***** Provided data
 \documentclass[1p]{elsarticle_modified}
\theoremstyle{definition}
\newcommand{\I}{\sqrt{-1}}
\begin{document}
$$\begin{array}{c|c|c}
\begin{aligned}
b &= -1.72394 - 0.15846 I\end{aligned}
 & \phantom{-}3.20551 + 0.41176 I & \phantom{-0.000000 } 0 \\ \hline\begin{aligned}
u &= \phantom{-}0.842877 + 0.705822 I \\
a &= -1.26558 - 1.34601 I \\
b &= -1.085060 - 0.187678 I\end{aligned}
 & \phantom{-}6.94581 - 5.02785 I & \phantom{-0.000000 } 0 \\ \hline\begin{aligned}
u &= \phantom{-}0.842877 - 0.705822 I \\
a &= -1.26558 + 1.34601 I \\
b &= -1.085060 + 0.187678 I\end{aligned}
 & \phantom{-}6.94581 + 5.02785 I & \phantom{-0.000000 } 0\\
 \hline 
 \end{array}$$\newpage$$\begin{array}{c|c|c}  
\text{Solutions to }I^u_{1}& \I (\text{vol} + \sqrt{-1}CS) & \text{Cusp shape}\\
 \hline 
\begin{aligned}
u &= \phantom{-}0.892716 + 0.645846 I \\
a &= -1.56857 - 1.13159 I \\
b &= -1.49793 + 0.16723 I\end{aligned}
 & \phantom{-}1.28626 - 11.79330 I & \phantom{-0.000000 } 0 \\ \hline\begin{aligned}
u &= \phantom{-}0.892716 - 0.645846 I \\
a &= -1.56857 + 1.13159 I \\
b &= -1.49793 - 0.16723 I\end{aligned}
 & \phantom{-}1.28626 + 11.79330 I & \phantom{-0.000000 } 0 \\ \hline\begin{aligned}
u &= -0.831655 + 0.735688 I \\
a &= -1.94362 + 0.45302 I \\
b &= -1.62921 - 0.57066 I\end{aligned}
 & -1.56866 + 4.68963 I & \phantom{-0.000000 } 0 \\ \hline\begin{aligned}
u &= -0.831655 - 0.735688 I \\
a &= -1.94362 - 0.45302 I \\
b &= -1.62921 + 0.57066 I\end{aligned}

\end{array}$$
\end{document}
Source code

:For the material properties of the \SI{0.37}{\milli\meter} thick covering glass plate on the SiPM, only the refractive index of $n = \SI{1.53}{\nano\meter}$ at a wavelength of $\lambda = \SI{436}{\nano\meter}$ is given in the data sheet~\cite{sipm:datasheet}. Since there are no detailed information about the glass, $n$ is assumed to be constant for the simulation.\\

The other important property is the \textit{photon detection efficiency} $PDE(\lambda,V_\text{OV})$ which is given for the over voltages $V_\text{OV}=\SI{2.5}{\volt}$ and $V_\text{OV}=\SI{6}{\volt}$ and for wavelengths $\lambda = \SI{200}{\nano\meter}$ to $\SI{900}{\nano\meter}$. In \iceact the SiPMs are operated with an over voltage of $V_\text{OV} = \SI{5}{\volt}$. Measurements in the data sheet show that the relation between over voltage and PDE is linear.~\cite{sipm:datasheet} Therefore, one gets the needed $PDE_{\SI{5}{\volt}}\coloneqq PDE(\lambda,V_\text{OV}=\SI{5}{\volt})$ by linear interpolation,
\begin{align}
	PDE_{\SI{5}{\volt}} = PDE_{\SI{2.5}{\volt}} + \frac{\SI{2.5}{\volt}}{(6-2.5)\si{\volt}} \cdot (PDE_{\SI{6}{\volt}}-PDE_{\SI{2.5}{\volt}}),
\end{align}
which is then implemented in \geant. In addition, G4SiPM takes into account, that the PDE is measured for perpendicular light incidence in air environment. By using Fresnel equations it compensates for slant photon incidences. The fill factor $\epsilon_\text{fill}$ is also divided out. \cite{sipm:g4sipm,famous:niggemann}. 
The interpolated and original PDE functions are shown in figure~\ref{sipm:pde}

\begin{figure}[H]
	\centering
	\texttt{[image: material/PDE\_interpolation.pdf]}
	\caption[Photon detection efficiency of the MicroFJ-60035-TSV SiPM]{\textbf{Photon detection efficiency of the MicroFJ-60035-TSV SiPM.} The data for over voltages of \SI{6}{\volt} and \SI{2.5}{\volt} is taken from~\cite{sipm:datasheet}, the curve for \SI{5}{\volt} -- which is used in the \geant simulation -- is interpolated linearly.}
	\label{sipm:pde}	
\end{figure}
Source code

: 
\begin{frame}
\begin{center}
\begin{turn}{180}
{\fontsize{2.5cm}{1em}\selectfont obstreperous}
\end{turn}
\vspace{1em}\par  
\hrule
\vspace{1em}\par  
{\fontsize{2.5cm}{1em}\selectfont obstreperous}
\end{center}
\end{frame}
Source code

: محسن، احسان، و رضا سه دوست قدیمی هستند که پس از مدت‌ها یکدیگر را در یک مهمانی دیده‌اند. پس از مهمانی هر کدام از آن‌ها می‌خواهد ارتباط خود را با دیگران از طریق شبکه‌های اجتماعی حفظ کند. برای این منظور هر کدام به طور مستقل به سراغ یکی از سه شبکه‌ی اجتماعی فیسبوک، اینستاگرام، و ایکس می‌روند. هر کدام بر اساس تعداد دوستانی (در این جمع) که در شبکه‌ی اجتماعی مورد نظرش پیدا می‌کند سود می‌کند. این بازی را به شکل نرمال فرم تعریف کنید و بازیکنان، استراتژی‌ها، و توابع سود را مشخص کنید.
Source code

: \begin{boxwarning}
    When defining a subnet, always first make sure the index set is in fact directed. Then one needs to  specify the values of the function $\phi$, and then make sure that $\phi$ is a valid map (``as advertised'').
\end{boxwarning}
**********
- **Prompt**:
Copy here each line of the preceding records with "that" in it.

- **Response to this task**:
The other important property is the \textit{photon detection efficiency} $PDE(\lambda,V_\text{OV})$ which is given for the over voltages $V_\text{OV}=\SI{2.5}{\volt}$ and $V_\text{OV}=\SI{6}{\volt}$ and for wavelengths $\lambda = \SI{200}{\nano\meter}$ to $\SI{900}{\nano\meter}$. In \iceact the SiPMs are operated with an over voltage of $V_\text{OV} = \SI{5}{\volt}$. Measurements in the data sheet show that the relation between over voltage and PDE is linear.~\cite{sipm:datasheet} Therefore, one gets the needed $PDE_{\SI{5}{\volt}}\coloneqq PDE(\lambda,V_\text{OV}=\SI{5}{\volt})$ by linear interpolation,
which is then implemented in \geant. In addition, G4SiPM takes into account, that the PDE is measured for perpendicular light incidence in air environment. By using Fresnel equations it compensates for slant photon incidences. The fill factor $\epsilon_\text{fill}$ is also divided out. \cite{sipm:g4sipm,famous:niggemann}. 
    When defining a subnet, always first make sure the index set is in fact directed. Then one needs to  specify the values of the function $\phi$, and then make sure that $\phi$ is a valid map (``as advertised'').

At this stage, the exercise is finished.